Au secours, mon enfant ne lit que des Bds/Mangas/…
On 17 juin 2021 by MariePour toutes vos questions bibliothéquesques et lecturesques, Dr Bib vous répond !
Charlotte* : Euh bonjour Dr Bib. Voilà, mon enfant ne lit que des Bds et des mangas à longueur de journée. Je ne sais plus que faire. Dr. Bib : Et alors ? Charlotte : C’est grave Dr ? Dr Bib : Ben, non. Il lit, non ? Qu’est-ce que vous voulez de plus ? Charlotte : Et bien disons, euh, enfin vous voyez, des lectures plus sérieuses, de la vraie littérature, comme des romans… Dr Bib : Mais c’est qu’il y a des Bds et des mangas très sérieux et de qualité ! Charlotte : Oui, mais il y a quand même moins à lire… Dr Bib : Peut-être dans certains, mais n’oubliez pas qu’apprendre à lire des images est tout aussi important. Et s’il se plaît au pays des mangas pour le moment, laissez-le, partez à la découverte de ce monde avec lui (vous lisez des mangas, vous ?), discutez de ses lectures avec lui et de temps à autre, faites-lui découvrir autre chose. Mais surtout, laissez-lui le choix de la lecture-plaisir quand c’est possible ! * nom d'emprunt
Bien souvent, nous envisageons la lecture comme quelque chose de progressif et linéaire. Nos premiers pas dans la lecture se situent – si on a de la chance – avec la découverte des albums que nos parents ou instituteurs nous lisent. Et puis progressivement, l’apprentissage de la lecture en primaire nous amène à ouvrir les premiers romans. A ce moment-là, on nous laisse parfois seul et les lectures partagées deviennent plus rares. Après cela, dans cet état d’esprit, nous devrions passer aux romans jeunesse avant de nous tourner vers les classiques, le sésame de la littérature, à en croire certains : le but ultime de l’apprentissage de la lecture !
Comme l’auteur Katherine Rundell le dit si bien dans son petit manifeste Why You Should Read Chrildren’s Books, Even Though You Are So Old and Wise (Pourquoi vous devriez lire des livres pour enfants, alors même que vous êtes si vieux et si sage, 2019), le problème avec ce genre de conception de la lecture – du plus simple au plus complexe –, outre le fait que très peu de personnes lisent comme cela, c’est que vous risquez de finir votre vie avec le déconstructionniste Jacques Derrida comme unique lecture sur votre lit de mort (Rundell, p.9).
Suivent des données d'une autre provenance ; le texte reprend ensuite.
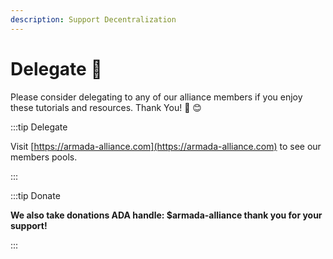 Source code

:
 ```yaml
---
description: Support Decentralization
---
```


# Delegate 🤗

Please consider delegating to any of our alliance members if you enjoy these tutorials and resources. Thank You! 🙏 😊

:::tip Delegate

Visit [https://armada-alliance.com](https://armada-alliance.com) to see our members pools.

:::

:::tip Donate

**We also take donations ADA handle: $armada-alliance thank you for your support!**


:::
Il y a plus réjouissant…
Devons-nous vraiment envisager la littérature et la lecture avec cette idée de progression ? N’y a-t-il pas au contraire du mouvement, du va-et-vient dans nos lectures qui nous amènent à être les lecteurs que nous sommes ?
Pour ma part, mon paradigme a changé depuis que j’ai entendu l’auteur belge Thomas Lavachery proposer une autre vision des choses lors d’une conférence dans le cadre de la formation « Lire et faire lire ! 6-12 ans : des lecteurs singuliers pour des livres pluriels » proposée lors de la Foire du Livre 2021 par la CFWB. J’ai adopté cette vision de la lecture et la partage régulièrement aux lecteurs inquiets – et moins inquiets – que je rencontre parfois.
Thomas Lavachery propose ainsi d’envisager nos lectures non comme une pyramide, mais comme une planisphère. Dans le monde des livres, il y a plusieurs continents : le continent des romans, celui des Bds, celui des albums ou encore celui des documentaires ou récits. Et chacun de ces continents est composé de plusieurs pays. Nous pouvons voyager entre ces différents pays et continents, décider de nous installer pour un temps dans l’un ou l’autre, y rester parce que nous nous sentons bien ou parce que nous sommes plutôt casaniers. Ou encore, nous pouvons les explorer de citytrip en citytrip. Les découvertes peuvent donc se faire en voyageant ou, au contraire, en explorant nos alentours.
Chaque pays, chaque continent a ses propres curiosités, ses sites historiques qui valent le détour, mais aussi ses propres coutumes, traditions, voire réglementations. A nous de les découvrir, de les apprivoiser, de les partager. Parfois, nous sommes invités là où nous ne pensions pas aller et d’autres fois nous choisissons nos destinations.
Dans le monde des livres, les voyages sont accessibles à tous. Pas besoin de pass sanitaire ou de tests PCR, une carte de bibliothèque suffira bien souvent à vous ouvrir les portes de nombreux pays et continents. Après tout et comme le rappelle Rundell, les bibliothèques sont encore cet espace où nous ne devons ni acheter, ni connaître quelque chose ou croire en quelque chose pour y entrer : un espace égalitaire par excellence (Rundell, p.51). Qui sait dans quel univers et quel imaginaire vous plongerez si vous poussez les portes d’une bibliothèque, si vous vous laissez entrainer par la curiosité ?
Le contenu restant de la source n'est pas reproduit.